La mensualisation du taux d’usure depuis le 1er février 2023 redonne pourtant des marges de manœuvre, aux banques pour ajuster leurs taux en conséquence des contraintes monétaires, et aux candidats à l’emprunt, car l’écart entre l’usure et les taux du marché résiste davantage. Habituellement calculée à un rythme trimestriel à partir des taux sur les crédits décaissés, l’usure a évolué moins rapidement que les taux directeurs de la BCE, conduisant les banques à refuser des dossiers pour cause d’absence de marges.
Révisés mensuellement jusqu’au 1er juillet prochain, les taux d’usure sont aujourd'hui plus en phase avec la réalité du marché, même s’ils contribuent au mouvement haussier des taux d’emprunt.
Rappelons que le taux d’usure renvoie au TAEG (Taux Annuel Effectif Global) à ne pas dépasser, indicateur du coût final d’un crédit immobilier car il contient tous les frais liés à l’obtention du financement bancaire (intérêts, frais de dossier, garantie, primes d’assurance emprunteur, etc.).
Sans cette décision de la Banque de mensualiser les taux d’usure, les banques auraient fermé le robinet du crédit plus rapidement. Mais si la mesure offre un peu de souplesse, ses effets ne seront visibles que dans quelques mois.
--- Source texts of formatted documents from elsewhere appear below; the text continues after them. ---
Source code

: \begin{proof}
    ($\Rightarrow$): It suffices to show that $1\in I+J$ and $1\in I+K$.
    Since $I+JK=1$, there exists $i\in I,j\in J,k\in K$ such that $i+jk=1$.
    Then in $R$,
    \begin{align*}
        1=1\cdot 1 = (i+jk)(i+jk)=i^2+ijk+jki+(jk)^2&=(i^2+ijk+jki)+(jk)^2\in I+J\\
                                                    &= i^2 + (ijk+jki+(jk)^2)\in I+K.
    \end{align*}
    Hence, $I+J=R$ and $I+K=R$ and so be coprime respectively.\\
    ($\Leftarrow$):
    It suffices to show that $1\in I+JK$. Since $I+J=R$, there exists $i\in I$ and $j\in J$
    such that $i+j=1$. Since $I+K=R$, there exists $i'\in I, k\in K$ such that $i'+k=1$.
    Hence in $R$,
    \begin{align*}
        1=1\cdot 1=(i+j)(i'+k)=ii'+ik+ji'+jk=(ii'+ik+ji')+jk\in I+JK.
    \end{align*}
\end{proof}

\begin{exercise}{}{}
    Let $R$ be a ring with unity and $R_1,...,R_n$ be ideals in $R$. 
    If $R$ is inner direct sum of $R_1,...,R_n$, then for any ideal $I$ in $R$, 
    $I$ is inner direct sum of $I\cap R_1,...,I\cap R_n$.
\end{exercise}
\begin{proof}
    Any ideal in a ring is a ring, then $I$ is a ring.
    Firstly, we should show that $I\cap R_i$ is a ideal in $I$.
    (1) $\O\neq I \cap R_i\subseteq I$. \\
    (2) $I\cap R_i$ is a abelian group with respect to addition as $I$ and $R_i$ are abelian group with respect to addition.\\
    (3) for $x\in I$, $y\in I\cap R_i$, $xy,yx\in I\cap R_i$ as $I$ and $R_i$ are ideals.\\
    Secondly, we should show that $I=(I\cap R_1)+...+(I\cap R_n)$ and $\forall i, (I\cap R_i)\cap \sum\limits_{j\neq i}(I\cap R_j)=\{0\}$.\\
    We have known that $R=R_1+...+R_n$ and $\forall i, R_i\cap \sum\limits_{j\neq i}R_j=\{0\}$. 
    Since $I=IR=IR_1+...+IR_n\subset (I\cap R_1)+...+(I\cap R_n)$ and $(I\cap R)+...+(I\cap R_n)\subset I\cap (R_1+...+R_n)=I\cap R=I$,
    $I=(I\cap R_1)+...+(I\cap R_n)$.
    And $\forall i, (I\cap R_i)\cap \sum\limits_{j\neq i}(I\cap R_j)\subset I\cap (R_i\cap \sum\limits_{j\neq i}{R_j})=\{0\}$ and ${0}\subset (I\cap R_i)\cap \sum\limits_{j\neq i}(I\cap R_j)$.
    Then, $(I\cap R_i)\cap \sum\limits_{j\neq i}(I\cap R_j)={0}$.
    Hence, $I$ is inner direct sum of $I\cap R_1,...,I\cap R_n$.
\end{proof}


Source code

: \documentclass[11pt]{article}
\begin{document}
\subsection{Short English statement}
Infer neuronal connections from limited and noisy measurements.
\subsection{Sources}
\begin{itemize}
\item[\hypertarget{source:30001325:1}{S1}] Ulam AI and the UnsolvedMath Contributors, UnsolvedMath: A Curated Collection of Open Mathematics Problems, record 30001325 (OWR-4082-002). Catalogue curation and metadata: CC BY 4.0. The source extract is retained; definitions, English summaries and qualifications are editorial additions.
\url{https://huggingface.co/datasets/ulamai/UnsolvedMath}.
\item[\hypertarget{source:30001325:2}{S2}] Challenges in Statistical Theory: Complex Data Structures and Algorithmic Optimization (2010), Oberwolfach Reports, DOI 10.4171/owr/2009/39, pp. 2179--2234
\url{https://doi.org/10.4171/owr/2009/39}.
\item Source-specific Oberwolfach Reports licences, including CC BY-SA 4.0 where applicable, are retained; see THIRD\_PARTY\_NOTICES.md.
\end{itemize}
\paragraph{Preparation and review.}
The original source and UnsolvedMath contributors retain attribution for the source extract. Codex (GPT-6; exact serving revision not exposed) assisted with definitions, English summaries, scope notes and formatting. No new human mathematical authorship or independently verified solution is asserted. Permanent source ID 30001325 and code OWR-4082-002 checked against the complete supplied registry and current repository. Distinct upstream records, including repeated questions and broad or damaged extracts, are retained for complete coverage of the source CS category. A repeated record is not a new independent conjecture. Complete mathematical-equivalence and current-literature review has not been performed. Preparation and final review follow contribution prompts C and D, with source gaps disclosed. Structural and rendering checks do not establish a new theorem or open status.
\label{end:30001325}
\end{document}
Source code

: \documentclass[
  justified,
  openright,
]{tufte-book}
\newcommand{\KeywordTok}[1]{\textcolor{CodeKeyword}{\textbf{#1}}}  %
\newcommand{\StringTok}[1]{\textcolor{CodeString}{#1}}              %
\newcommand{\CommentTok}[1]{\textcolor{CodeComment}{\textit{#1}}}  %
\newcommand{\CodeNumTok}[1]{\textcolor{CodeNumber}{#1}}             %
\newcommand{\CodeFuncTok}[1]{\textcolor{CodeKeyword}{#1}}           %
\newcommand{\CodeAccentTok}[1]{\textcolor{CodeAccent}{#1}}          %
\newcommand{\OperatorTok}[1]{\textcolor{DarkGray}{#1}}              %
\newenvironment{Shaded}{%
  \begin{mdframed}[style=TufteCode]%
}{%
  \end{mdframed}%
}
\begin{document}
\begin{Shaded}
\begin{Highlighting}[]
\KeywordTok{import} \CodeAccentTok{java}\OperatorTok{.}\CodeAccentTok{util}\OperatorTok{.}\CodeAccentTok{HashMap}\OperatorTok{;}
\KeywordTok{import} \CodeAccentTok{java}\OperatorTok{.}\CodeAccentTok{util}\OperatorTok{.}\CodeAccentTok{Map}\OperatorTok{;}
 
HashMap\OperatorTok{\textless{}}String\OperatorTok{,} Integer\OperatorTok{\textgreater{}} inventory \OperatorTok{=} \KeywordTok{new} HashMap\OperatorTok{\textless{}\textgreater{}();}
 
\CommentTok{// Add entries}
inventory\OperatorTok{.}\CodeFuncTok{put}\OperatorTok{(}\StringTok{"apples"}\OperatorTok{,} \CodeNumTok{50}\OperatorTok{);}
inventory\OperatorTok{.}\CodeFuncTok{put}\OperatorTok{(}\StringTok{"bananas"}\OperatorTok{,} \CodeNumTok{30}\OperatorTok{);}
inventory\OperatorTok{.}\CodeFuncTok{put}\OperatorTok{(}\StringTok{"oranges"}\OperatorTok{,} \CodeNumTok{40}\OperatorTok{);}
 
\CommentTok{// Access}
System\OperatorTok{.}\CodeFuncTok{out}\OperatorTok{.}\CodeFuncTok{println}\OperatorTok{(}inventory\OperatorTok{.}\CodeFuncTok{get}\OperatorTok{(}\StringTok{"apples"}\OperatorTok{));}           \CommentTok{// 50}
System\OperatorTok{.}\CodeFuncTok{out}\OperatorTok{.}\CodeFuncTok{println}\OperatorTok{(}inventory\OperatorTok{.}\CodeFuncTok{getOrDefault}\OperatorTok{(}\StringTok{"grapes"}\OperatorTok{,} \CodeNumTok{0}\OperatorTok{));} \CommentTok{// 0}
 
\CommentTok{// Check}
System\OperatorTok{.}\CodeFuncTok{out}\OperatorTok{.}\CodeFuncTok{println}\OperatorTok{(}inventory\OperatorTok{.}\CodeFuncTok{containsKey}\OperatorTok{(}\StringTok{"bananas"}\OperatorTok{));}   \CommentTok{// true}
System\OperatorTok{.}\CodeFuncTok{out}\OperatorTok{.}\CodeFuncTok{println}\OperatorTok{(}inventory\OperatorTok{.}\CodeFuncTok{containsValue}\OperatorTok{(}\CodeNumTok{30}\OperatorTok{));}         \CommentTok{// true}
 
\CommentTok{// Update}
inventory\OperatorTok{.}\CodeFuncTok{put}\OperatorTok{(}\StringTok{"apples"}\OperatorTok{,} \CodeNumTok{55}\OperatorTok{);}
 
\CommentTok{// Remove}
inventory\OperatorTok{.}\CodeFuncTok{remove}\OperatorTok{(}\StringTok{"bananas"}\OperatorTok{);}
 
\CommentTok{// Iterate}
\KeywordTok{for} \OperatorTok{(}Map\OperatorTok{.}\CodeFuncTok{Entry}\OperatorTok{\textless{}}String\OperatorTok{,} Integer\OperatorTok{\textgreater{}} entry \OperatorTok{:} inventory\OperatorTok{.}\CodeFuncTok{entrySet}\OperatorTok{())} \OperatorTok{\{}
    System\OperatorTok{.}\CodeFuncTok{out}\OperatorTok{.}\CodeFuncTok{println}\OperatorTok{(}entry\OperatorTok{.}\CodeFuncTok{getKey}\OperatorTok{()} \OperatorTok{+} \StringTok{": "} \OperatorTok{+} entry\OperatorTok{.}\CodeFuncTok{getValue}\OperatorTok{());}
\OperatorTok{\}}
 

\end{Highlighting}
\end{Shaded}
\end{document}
La demande reste toutefois morose. Les acheteurs repoussent leur projet et les vendeurs tardent à revoir leurs prétentions. Les prix de l’immobilier doivent baisser en 2023 pour compenser la hausse des taux. Depuis le début de l’année, le marché du neuf comme de l’ancien est en crise. Il y a aussi un manque d’offres, on assiste à la chute du logement neuf en 2023, engendrée par le net recul de la promotion qui est fragilisée notamment par l’inflation des prix des matériaux.
Dans ce contexte compliqué pour tous les acteurs du marché, les banques demandent à desserrer quelques contraintes, comme celles des normes du HCSF.